*** Opening of DATA TO EXAMINE ***

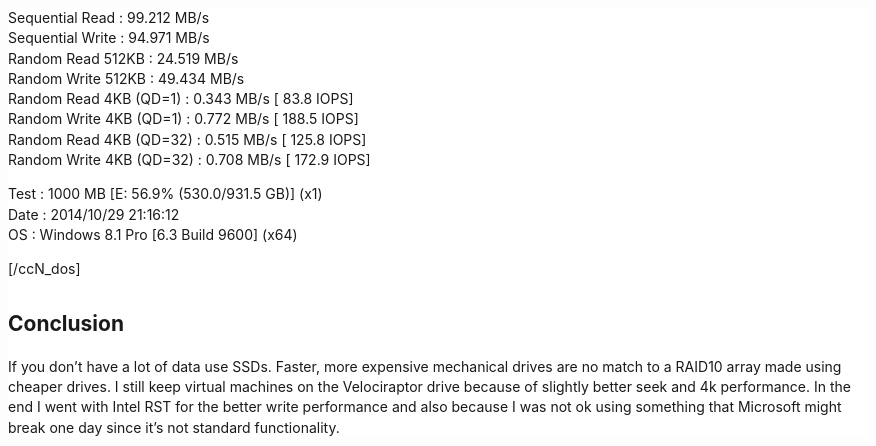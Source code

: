 Sequential Read : 99.212 MB/s  
Sequential Write : 94.971 MB/s  
Random Read 512KB : 24.519 MB/s  
Random Write 512KB : 49.434 MB/s  
Random Read 4KB (QD=1) : 0.343 MB/s [ 83.8 IOPS]  
Random Write 4KB (QD=1) : 0.772 MB/s [ 188.5 IOPS]  
Random Read 4KB (QD=32) : 0.515 MB/s [ 125.8 IOPS]  
Random Write 4KB (QD=32) : 0.708 MB/s [ 172.9 IOPS]

Test : 1000 MB \[E: 56.9% (530.0/931.5 GB)\] (x1)  
Date : 2014/10/29 21:16:12  
OS : Windows 8.1 Pro \[6.3 Build 9600\] (x64)

[/ccN_dos]

## Conclusion

If you don&#8217;t have a lot of data use SSDs. Faster, more expensive mechanical drives are no match to a RAID10 array made using cheaper drives. I still keep virtual machines on the Velociraptor drive because of slightly better seek and 4k performance. In the end I went with Intel RST for the better write performance and also because I was not ok using something that Microsoft might break one day since it&#8217;s not standard functionality.

 [1]: http://www.sgvulcan.com/trick-windows-8-into-creating-a-raid10-stripped-mirrors-array/
 [2]: https://social.technet.microsoft.com/Forums/windowsserver/en-US/64aff15f-2e34-40c6-a873-2e0da5a355d2/parity-storage-space-so-slow-that-its-unusable
 [3]: http://blogs.technet.com/b/mspfe/archive/2013/02/25/why-windows-server-2012-parity-storage-spaces-might-perform-slowly.aspx
 [4]: http://answers.microsoft.com/en-us/windows/forum/windows_8-hardware/how-to-windows-8-ahci-to-raid-wo-reinstall-of-win8/e55afe47-fdad-47b4-af29-de5af179a076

*** Close of DATA TO EXAMINE ***

[TASK] Without including any pictures, output each entry above exactly as it appears.

[RESPONSE TO THIS EXERCISE]
Source code

: Sequential Read : 99.212 MB/s  
Sequential Write : 94.971 MB/s  
Random Read 512KB : 24.519 MB/s  
Random Write 512KB : 49.434 MB/s  
Random Read 4KB (QD=1) : 0.343 MB/s [ 83.8 IOPS]  
Random Write 4KB (QD=1) : 0.772 MB/s [ 188.5 IOPS]  
Random Read 4KB (QD=32) : 0.515 MB/s [ 125.8 IOPS]  
Random Write 4KB (QD=32) : 0.708 MB/s [ 172.9 IOPS]

Test : 1000 MB \[E: 56.9% (530.0/931.5 GB)\] (x1)  
Date : 2014/10/29 21:16:12  
OS : Windows 8.1 Pro \[6.3 Build 9600\] (x64)

[/ccN_dos]

## Conclusion

If you don&#8217;t have a lot of data use SSDs. Faster, more expensive mechanical drives are no match to a RAID10 array made using cheaper drives. I still keep virtual machines on the Velociraptor drive because of slightly better seek and 4k performance. In the end I went with Intel RST for the better write performance and also because I was not ok using something that Microsoft might break one day since it&#8217;s not standard functionality.

 [1]: http://www.sgvulcan.com/trick-windows-8-into-creating-a-raid10-stripped-mirrors-array/
 [2]: https://social.technet.microsoft.com/Forums/windowsserver/en-US/64aff15f-2e34-40c6-a873-2e0da5a355d2/parity-storage-space-so-slow-that-its-unusable
 [3]: http://blogs.technet.com/b/mspfe/archive/2013/02/25/why-windows-server-2012-parity-storage-spaces-might-perform-slowly.aspx
 [4]: http://answers.microsoft.com/en-us/windows/forum/windows_8-hardware/how-to-windows-8-ahci-to-raid-wo-reinstall-of-win8/e55afe47-fdad-47b4-af29-de5af179a076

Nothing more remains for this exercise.